Section 02 - How do I pick a good optical drive?
*Brand*
Brand matters! Sure its not the be-all-end-all but it certainly helps you narrow down the selection list. If you really do your background research before buying drives you'll often find that drives are rebagged by some manufacturers (i.e., Company A will buy a generic drive from Company B and slap a Company A logo on it). In general however, there are some brands with fairly consistent performance to look out for include:

 Plextor
 ASUS
 BenQ
 Lite-On
 NEC
 Pioneer
Some other brands lack the consistency of the previous list but can be good choices (often because they are rebagged models from the previous list) include:

 Sony
 Samsung

*Check for Performance*
Just comparing the marketed numbers can be helpful in narrowing down choices. Granted, burning faster isnt always the best idea however, all things being equal, you'd rather have a drive that _can_ burn faster than one that cant. Some drives trade performance with one type of media for performance in another -- so you may want/need to decide which faction you will follow before making your purchase.

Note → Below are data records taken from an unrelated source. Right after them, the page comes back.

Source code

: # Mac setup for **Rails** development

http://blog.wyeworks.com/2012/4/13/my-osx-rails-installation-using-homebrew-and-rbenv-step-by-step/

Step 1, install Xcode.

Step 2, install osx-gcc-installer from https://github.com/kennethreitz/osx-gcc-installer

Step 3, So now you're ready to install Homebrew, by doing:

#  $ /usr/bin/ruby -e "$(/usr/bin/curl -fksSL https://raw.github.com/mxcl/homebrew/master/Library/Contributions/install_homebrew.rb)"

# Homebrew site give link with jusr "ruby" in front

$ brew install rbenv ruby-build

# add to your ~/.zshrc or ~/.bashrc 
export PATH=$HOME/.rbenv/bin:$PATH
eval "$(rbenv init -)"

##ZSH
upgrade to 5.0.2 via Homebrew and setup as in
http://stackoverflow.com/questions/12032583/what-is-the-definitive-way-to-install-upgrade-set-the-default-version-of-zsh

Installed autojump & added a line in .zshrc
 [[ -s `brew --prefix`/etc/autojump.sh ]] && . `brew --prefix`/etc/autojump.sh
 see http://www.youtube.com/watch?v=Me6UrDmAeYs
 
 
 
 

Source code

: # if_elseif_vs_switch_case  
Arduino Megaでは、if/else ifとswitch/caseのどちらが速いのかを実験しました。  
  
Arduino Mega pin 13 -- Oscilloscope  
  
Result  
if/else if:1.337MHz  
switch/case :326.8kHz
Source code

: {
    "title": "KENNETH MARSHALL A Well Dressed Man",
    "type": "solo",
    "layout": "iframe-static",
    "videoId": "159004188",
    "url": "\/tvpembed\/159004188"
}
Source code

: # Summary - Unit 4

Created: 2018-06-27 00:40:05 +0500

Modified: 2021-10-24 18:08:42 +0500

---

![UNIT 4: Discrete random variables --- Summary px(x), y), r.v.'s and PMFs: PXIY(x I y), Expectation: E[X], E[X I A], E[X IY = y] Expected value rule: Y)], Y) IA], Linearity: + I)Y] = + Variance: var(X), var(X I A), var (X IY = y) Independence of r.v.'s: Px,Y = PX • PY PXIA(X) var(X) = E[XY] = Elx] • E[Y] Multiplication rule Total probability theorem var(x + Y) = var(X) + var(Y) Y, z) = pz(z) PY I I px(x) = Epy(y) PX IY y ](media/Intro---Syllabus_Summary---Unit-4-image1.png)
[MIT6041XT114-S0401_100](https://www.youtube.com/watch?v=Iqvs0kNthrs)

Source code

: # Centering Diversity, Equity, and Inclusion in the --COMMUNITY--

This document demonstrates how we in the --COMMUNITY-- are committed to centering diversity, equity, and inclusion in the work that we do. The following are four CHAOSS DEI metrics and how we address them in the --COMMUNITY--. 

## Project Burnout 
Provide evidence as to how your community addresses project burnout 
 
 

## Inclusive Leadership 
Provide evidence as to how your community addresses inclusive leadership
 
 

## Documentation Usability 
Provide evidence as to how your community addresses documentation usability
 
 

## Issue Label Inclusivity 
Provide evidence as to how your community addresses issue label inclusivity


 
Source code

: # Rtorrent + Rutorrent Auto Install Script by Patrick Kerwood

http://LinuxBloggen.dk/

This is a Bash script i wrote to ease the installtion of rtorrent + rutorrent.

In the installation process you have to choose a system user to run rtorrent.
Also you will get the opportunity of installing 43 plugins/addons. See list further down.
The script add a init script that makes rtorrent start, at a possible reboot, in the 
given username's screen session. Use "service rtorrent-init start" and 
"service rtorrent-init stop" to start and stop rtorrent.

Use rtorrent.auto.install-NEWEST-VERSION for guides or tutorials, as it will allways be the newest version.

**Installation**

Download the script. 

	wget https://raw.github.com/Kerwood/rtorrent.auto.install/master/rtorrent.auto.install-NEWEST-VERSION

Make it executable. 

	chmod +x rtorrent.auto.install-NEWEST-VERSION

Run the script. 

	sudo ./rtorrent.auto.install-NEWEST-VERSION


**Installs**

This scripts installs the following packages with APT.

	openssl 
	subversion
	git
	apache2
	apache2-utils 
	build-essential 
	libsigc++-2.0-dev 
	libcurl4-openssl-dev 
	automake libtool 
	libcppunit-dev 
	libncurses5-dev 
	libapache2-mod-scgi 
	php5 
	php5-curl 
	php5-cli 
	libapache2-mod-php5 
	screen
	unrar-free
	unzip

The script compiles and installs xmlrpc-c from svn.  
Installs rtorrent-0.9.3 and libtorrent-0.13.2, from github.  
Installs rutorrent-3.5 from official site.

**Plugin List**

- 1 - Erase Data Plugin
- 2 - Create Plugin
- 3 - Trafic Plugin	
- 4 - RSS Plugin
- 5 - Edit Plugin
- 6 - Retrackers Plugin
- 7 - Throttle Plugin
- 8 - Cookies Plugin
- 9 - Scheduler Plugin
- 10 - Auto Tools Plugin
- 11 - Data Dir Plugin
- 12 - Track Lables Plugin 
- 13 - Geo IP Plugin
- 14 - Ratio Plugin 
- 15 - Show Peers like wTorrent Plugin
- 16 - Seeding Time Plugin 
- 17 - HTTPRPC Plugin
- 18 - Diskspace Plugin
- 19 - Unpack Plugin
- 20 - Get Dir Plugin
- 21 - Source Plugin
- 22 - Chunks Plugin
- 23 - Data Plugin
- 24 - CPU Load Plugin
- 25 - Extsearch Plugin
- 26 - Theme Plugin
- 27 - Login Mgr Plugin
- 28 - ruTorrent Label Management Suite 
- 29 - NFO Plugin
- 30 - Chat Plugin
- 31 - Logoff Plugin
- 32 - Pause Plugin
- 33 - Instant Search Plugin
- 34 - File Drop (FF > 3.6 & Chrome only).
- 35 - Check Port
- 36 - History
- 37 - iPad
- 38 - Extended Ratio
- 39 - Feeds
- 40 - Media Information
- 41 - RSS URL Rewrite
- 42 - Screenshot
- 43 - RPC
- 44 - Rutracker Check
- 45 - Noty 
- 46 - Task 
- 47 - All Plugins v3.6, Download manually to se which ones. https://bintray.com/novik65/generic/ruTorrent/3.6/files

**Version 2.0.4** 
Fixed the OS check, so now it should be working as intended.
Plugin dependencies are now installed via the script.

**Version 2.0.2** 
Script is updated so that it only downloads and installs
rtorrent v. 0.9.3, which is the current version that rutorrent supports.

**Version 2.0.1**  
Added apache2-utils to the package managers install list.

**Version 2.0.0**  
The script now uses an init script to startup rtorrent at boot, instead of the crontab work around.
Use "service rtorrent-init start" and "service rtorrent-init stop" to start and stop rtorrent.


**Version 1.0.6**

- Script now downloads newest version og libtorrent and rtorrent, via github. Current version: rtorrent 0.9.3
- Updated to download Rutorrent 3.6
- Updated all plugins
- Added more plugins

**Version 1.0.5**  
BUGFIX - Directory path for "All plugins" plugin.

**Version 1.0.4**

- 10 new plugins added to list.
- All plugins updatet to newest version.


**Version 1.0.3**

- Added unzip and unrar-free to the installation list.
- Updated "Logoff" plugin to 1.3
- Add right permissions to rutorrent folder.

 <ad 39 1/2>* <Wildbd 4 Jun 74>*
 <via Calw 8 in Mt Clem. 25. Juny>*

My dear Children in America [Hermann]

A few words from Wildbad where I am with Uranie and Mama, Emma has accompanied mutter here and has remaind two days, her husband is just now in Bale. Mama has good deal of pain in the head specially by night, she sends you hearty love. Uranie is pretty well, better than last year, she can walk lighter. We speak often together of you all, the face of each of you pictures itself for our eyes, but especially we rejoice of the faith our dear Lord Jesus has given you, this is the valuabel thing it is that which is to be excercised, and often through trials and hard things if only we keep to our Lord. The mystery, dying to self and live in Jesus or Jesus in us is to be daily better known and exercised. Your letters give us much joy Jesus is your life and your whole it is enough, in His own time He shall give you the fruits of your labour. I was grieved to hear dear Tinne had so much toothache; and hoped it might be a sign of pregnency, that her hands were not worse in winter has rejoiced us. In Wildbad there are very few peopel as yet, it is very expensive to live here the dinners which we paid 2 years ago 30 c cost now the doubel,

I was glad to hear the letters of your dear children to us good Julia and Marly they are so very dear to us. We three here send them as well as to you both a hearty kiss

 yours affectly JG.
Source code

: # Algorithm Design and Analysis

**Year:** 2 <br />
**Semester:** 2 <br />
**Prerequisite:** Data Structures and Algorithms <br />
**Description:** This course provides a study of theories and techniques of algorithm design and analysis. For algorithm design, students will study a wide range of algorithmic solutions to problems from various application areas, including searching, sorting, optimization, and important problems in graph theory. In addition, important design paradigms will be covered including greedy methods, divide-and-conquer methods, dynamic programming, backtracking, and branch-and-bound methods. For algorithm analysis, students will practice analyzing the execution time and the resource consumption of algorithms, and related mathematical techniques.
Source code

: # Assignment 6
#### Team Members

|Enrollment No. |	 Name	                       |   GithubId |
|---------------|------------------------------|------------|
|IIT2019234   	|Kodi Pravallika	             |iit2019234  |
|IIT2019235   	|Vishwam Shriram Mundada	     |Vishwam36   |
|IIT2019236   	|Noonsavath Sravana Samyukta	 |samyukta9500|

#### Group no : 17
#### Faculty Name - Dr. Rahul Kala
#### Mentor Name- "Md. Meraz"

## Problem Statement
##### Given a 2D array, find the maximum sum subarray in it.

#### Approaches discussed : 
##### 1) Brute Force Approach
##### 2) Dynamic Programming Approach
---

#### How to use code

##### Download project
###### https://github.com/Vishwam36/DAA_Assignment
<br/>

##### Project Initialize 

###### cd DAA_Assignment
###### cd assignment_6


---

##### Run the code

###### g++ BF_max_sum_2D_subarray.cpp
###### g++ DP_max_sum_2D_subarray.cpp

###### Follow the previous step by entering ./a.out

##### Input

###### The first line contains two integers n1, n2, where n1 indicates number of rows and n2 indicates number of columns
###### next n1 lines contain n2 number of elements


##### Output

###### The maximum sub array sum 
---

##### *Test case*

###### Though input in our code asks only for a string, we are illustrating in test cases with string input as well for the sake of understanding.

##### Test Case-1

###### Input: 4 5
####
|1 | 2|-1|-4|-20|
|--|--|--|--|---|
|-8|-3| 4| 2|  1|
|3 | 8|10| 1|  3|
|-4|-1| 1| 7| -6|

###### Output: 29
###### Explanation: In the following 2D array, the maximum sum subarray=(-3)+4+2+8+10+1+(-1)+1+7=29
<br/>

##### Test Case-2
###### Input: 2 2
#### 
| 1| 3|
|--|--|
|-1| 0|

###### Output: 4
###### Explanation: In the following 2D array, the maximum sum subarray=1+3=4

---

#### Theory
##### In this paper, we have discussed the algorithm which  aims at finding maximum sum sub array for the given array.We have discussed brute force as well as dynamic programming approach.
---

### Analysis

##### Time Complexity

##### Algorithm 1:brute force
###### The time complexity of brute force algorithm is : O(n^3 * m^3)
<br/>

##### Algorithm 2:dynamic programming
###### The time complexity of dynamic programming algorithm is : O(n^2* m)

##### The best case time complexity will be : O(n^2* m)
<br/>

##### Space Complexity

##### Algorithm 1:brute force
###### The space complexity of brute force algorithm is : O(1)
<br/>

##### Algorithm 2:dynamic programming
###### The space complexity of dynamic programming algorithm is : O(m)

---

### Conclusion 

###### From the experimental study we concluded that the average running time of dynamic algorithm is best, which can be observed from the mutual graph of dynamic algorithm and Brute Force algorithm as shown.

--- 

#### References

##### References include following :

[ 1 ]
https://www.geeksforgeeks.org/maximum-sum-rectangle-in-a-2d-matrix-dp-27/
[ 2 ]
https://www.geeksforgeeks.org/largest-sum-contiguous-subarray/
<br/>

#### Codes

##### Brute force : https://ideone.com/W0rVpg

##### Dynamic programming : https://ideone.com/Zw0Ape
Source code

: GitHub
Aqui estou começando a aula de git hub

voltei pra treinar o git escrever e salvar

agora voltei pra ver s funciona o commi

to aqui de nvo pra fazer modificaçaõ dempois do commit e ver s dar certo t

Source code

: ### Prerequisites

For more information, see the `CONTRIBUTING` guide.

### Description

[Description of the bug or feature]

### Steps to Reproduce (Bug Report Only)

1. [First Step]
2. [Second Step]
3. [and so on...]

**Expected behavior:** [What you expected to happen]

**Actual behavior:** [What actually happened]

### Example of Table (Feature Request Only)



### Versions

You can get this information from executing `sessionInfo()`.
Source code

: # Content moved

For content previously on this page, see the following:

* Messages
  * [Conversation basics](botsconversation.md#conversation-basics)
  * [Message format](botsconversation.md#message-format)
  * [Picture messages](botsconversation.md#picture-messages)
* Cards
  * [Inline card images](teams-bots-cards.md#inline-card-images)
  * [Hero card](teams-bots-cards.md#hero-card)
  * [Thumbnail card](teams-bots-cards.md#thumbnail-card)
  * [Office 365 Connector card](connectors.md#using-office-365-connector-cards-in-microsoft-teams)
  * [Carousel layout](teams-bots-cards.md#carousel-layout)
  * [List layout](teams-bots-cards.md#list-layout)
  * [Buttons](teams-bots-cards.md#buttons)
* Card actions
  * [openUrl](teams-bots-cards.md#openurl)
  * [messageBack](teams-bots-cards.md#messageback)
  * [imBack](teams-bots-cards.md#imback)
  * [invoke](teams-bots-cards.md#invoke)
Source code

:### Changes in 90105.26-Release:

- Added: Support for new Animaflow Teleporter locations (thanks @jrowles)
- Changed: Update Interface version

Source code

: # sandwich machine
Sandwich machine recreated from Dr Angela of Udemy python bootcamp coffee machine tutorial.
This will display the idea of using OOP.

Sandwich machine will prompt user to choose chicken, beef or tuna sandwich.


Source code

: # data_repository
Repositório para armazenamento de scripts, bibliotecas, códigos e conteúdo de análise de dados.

In general, DVD-R will be more widely compatible (an particularly so with home theater drives) however, DVD+R will provide for faster burns (rather, DVD+R media and burning is more forgiving at high-speed than for DVD-R). For the most part however, there isnt much of a difference to the casual end-user.

*Manufacturer Support*
Some manufacturers are known to suppor their drives with new firmware releases more so than others; these firmware releases add to the functionality of the drive by either allowing the drive to burn faster, burn to a wider variety of media or burn with more confidence (quality of burn, i.e., fewer C1/C2/P0/P1 errors). Some 

*Features and Extra Features*
If you're in the market for a new optical drive, the following should, for all intents and purposes, support DVD±R, DVD±RW and DVD±R DL formats. Features like LightScribe should be considered if there isnt a large premium for it (even if you dont forsee yourself using the technology anytime soon). The reasoning is that, in time, LighScribe media will come down in price and then the technology may be more appealing.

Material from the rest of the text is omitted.